In a test system there are many sources of timing errors. One such error that can not normally be corrected for in timing calibration is the mismatch in impedance between the output impedance of the device under test (DUT) and impedance of the signal path from the DUT to the receiver. Typically, the distance between the DUT and receiver is anywhere from 6 to 18 inches. If the output impedance of the DUT is greater than the signal path impedance, the output pulse of the DUT will appear rolled-off. The signal is rolled-off due to reflections caused by mismatch in impedance.
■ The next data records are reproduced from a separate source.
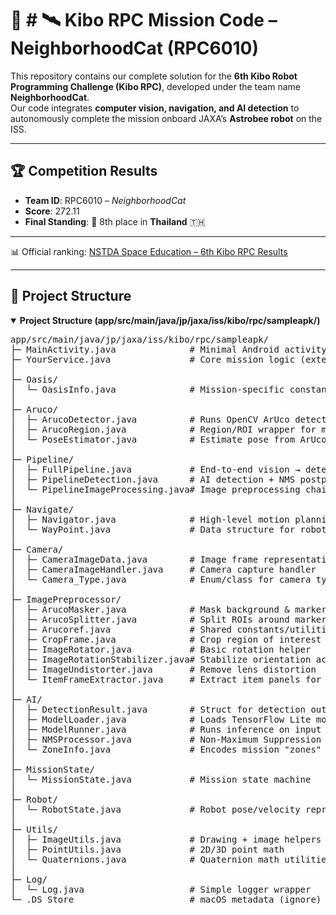 # 🚀 # 🛰️ Kibo RPC Mission Code – NeighborhoodCat (RPC6010)

This repository contains our complete solution for the **6th Kibo Robot Programming Challenge (Kibo RPC)**, developed under the team name **NeighborhoodCat**.  
Our code integrates **computer vision, navigation, and AI detection** to autonomously complete the mission onboard JAXA’s **Astrobee robot** on the ISS.

---

## 🏆 Competition Results
- **Team ID**: RPC6010 – *NeighborhoodCat*  
- **Score**: 272.11  
- **Final Standing**: 🥇 8th place in **Thailand** 🇹🇭  

---

📊 Official ranking: [NSTDA Space Education – 6th Kibo RPC Results](https://www.nstda.or.th/spaceeducation/ranking-score-for-the-6th-kibo-rpc/)

---

## 📂 Project Structure
<details open>
  <summary><b>Project Structure (app/src/main/java/jp/jaxa/iss/kibo/rpc/sampleapk/)</b></summary>

<pre>
app/src/main/java/jp/jaxa/iss/kibo/rpc/sampleapk/
├─ MainActivity.java              # Minimal Android activity entrypoint
├─ YourService.java               # Core mission logic (extends KiboRpcService)
│
├─ Oasis/
│  └─ OasisInfo.java              # Mission-specific constants and configs
│
├─ Aruco/
│  ├─ ArucoDetector.java          # Runs OpenCV ArUco detection
│  ├─ ArucoRegion.java            # Region/ROI wrapper for markers
│  └─ PoseEstimator.java          # Estimate pose from ArUco + camera intrinsics
│
├─ Pipeline/
│  ├─ FullPipeline.java           # End-to-end vision → detection pipeline
│  ├─ PipelineDetection.java      # AI detection + NMS postprocessing
│  └─ PipelineImageProcessing.java# Image preprocessing chain
│
├─ Navigate/
│  ├─ Navigator.java              # High-level motion planning
│  └─ WayPoint.java               # Data structure for robot waypoints
│
├─ Camera/
│  ├─ CameraImageData.java        # Image frame representation
│  ├─ CameraImageHandler.java     # Camera capture handler
│  └─ Camera_Type.java            # Enum/class for camera types
│
├─ ImagePreprocessor/
│  ├─ ArucoMasker.java            # Mask background & markers
│  ├─ ArucoSplitter.java          # Split ROIs around markers
│  ├─ Arucoref.java               # Shared constants/utilities
│  ├─ CropFrame.java              # Crop region of interest
│  ├─ ImageRotator.java           # Basic rotation helper
│  ├─ ImageRotationStabilizer.java# Stabilize orientation across frames
│  ├─ ImageUndistorter.java       # Remove lens distortion
│  └─ ItemFrameExtractor.java     # Extract item panels for detection
│
├─ AI/
│  ├─ DetectionResult.java        # Struct for detection outputs
│  ├─ ModelLoader.java            # Loads TensorFlow Lite model
│  ├─ ModelRunner.java            # Runs inference on input frames
│  ├─ NMSProcessor.java           # Non-Maximum Suppression
│  └─ ZoneInfo.java               # Encodes mission "zones"
│
├─ MissionState/
│  └─ MissionState.java           # Mission state machine
│
├─ Robot/
│  └─ RobotState.java             # Robot pose/velocity representation
│
├─ Utils/
│  ├─ ImageUtils.java             # Drawing + image helpers
│  ├─ PointUtils.java             # 2D/3D point math
│  └─ Quaternions.java            # Quaternion math utilities
│
├─ Log/
│  └─ Log.java                    # Simple logger wrapper
└─ .DS_Store                      # macOS metadata (ignore)
</pre>
</details>
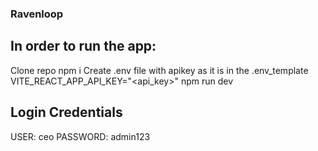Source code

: ### Ravenloop

## In order to run the app:

Clone repo
npm i
Create .env file with apikey as it is in the .env_template
VITE_REACT_APP_API_KEY="<api_key>"
npm run dev

## Login Credentials
USER: ceo
PASSWORD: admin123
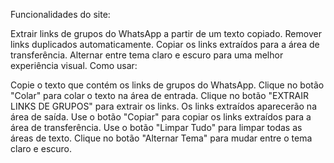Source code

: Funcionalidades do site:

Extrair links de grupos do WhatsApp a partir de um texto copiado.
Remover links duplicados automaticamente.
Copiar os links extraídos para a área de transferência.
Alternar entre tema claro e escuro para uma melhor experiência visual.
Como usar:

Copie o texto que contém os links de grupos do WhatsApp.
Clique no botão "Colar" para colar o texto na área de entrada.
Clique no botão "EXTRAIR LINKS DE GRUPOS" para extrair os links.
Os links extraídos aparecerão na área de saída.
Use o botão "Copiar" para copiar os links extraídos para a área de transferência.
Use o botão "Limpar Tudo" para limpar todas as áreas de texto.
Clique no botão "Alternar Tema" para mudar entre o tema claro e escuro.

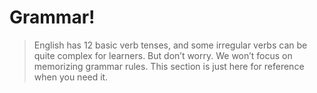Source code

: # Grammar!
> English has 12 basic verb tenses, and some irregular verbs can be quite complex for learners. But don’t worry. We won’t focus on memorizing grammar rules. This section is just here for reference when you need it.

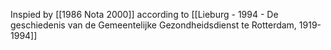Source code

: Inspied by [[1986 Nota 2000]] according to [[Lieburg - 1994 - De geschiedenis van de Gemeentelijke Gezondheidsdienst te Rotterdam, 1919-1994]]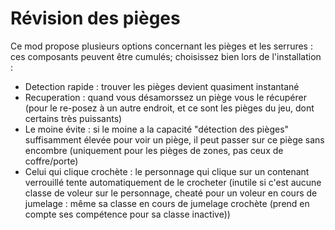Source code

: # Révision des pièges

Ce mod propose plusieurs options concernant les pièges et les serrures : ces composants peuvent être cumulés; choisissez bien lors de l'installation :
- Detection rapide : trouver les pièges devient quasiment instantané 
- Recuperation : quand vous désamorssez un piège vous le récupérer (pour le re-posez à un autre endroit, et ce sont les pièges du jeu, dont certains très puissants)
- Le moine évite : si le moine a la capacité "détection des pièges" suffisamment élevée pour voir un piège, il peut passer sur ce piège sans encombre (uniquement pour les pièges de zones, pas ceux de coffre/porte)
- Celui qui clique crochète : le personnage qui clique sur un contenant verrouillé tente automatiquement de le crocheter (inutile si c'est aucune classe de voleur sur le personnage, cheaté pour un voleur en cours de jumelage : même sa classe en cours de jumelage crochète (prend en compte ses compétence pour sa classe inactive))
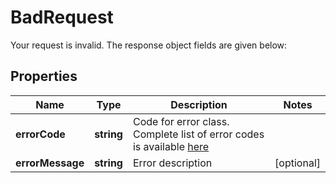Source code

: # BadRequest

Your request is invalid. The response object fields are given below:

## Properties

Name | Type | Description | Notes
------------ | ------------- | ------------- | -------------
**errorCode** | **string** | Code for error class. Complete list of error codes is available [here](https://pay.bleumi.com/docs/#errors) |
**errorMessage** | **string** | Error description | [optional]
Since a signal travels approximately 12 inches in 1.8 ns, the round trip delay can introduce a maximum error from 1.8 ns to 5.4 ns to the receiver.
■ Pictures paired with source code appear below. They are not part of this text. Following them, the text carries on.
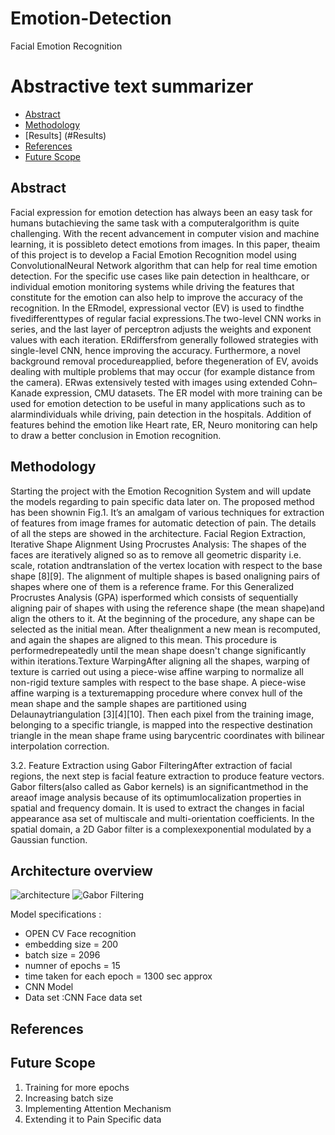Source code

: # Emotion-Detection
Facial Emotion Recognition
# Abstractive text summarizer
- [ Abstract ](#Abstract )
- [Methodology](#Architecture-overview)
- [Results] (#Results)
- [References](#References)
- [Future Scope](#Future-Scope)


## Abstract ##
Facial  expression  for  emotion  detection  has  always  been  an  easy  task  for humans  butachieving  the  same  task  with  a  computeralgorithm  is  quite  challenging.  With  the  recent advancement  in  computer  vision  and  machine  learning,  it is  possibleto  detect  emotions from images. In this paper, theaim of this project is to develop a Facial Emotion Recognition model  using  ConvolutionalNeural  Network  algorithm  that  can  help  for  real  time  emotion detection. For the specific use cases like pain detection in healthcare, or individual emotion monitoring systems while driving the features that constitute for the emotion can also help to improve the accuracy of the recognition. In the ERmodel, expressional vector (EV) is used to findthe fivedifferenttypes of regular facial expressions.The two-level CNN works in  series,  and  the  last  layer  of  perceptron  adjusts  the  weights  and  exponent  values  with each iteration. ERdiffersfrom generally followed strategies with single-level CNN, hence improving  the  accuracy.  Furthermore,  a  novel  background  removal  procedureapplied, before  thegeneration  of  EV,  avoids  dealing  with  multiple  problems  that  may  occur  (for example  distance  from  the  camera).   ERwas  extensively  tested  with  images  using extended Cohn–Kanade expression, CMU datasets. The ER model with more training can be used for emotion detection to be useful in many applications such as to alarmindividuals while driving, pain detection in the hospitals. Addition of features behind the emotion like Heart  rate,  ER,  Neuro  monitoring  can  help  to  draw  a  better  conclusion  in  Emotion recognition.

## Methodology ##

Starting the project with the Emotion Recognition System and will update the models regarding to pain specific data later on. The  proposed  method  has  been  shownin Fig.1. It’s an amalgam of various techniques for extraction  of  features  from  image  frames  for  automatic  detection  of  pain.  The  details  of  all  the steps are showed in the architecture. Facial Region Extraction, Iterative Shape Alignment Using Procrustes Analysis: The shapes of the faces are iteratively aligned so as to remove all geometric disparity i.e. scale, rotation andtranslation of the vertex location with respect to the base shape [8][9]. The alignment of multiple shapes is based onaligning pairs of shapes where one of them is a reference frame. For  this  Generalized  Procrustes  Analysis  (GPA)  isperformed  which  consists  of  sequentially aligning pair of shapes with using the reference shape (the mean shape)and align the others to it.  At the  beginning  of  the  procedure,  any  shape can  be  selected  as the  initial  mean.  After thealignment  a  new  mean  is  recomputed,  and  again  the  shapes  are  aligned  to  this  mean.  This procedure  is  performedrepeatedly  until  the  mean  shape  doesn't  change  significantly  within iterations.Texture WarpingAfter aligning all the shapes, warping of texture is carried out using a piece-wise affine warping to normalize all non-rigid texture samples with respect to the base shape. A piece-wise affine warping is a texturemapping procedure where convex hull of the mean shape and the sample shapes are partitioned using Delaunaytriangulation [3][4][10]. Then each pixel from the training image, belonging to a specific triangle, is mapped into the respective destination triangle in the mean shape frame using barycentric coordinates with bilinear interpolation correction. 

3.2. Feature Extraction using Gabor FilteringAfter  extraction  of  facial  regions,  the  next  step  is  facial  feature  extraction  to  produce  feature vectors. Gabor filters(also called as Gabor kernels) is an significantmethod in the areaof image 
analysis because of its optimumlocalization properties in spatial and frequency domain. It is used to  extract  the  changes  in  facial  appearance  asa  set  of  multiscale  and  multi-orientation coefficients.  In  the  spatial  domain,  a  2D  Gabor  filter  is  a  complexexponential  modulated  by  a Gaussian function.

## Architecture overview ##
![architecture ](https://user-images.githubusercontent.com/18707601/103633042-2c3b7880-4f13-11eb-829b-57799db9310c.png)
![Gabor Filtering](https://user-images.githubusercontent.com/18707601/103633042-2c3b7880-4f13-11eb-829b-57799db9310c.png)

 Model specifications :

- OPEN CV Face recognition
- embedding size = 200                         
- batch size  = 2096
- numner of epochs = 15
- time taken for each epoch = 1300 sec approx
- CNN Model 
- Data set :CNN Face data set

## References ##

## Future Scope ##
1. Training for more epochs 
2. Increasing batch size
3. Implementing Attention Mechanism
4. Extending it to Pain Specific data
By reducing the distance to 2 inches or less, the maximum error introduced about be 600 ps. If the output impedance of the DUT is smaller than the impedance of the signal path, a ringing or oscillation will occur. This oscillation will trip the receiver multiple times, making the functional testing of the DUT difficult to be performed at the device specification. The cycle of oscillation is dependent on the distance between the DUT and receiver. Depending on the magnitude of the impedance mismatch, it can take up to 4 cycles for the oscillation to dampen out. For distances of 6 to 18 inches, the time for damping is from 7.2 ns to 21 ns. For 2 inches or less, this time is 2.4 ns or less.
Relays in the high speed paths of testers also introduce insertion loss errors. Relays exhibit 0.3 db loss at 200 mhz. This relates to approximately 4% signal degradation.
Relays are also inherently unreliable with a typical life time of 10 exp8 switching cycles.
By using FETS to replace relays in the critical device signal paths, a short distance of two (2) inches or less (based on a 256 pin test head) can be achieved to the DUT. Relays can also be eliminated from the high speed and high usage paths to increase signal integrity and reliability.
There are three (3) major reasons FETs have not been used instead of relays in the past; 1) the leakage current of silicon FETs introduce errors when the DUT bias currents (IIN) are measured. This leakage is very difficult to calibrate out of the actual bias current of the DUT. The leakage also increases as the size of the FET increases to reduce the "ON" resistance of the FET. Low "ON" resistances of the FET are necessary to force high current for DUT voltage output measurements (VOL, VOH); 2) The lumped capacitance of FETs can also introduce insertion loss errors and limit frequency response of the DUT and tester electronics. The lumped capacitance of a FET increases as the size of the FET increases to reduce the "ON" resistance. Low "ON" resistance is also necessary to improve frequency response. 3) GaAs MESFETs have a much lower capacitance than silicon FETs, but the leakage current is much higher.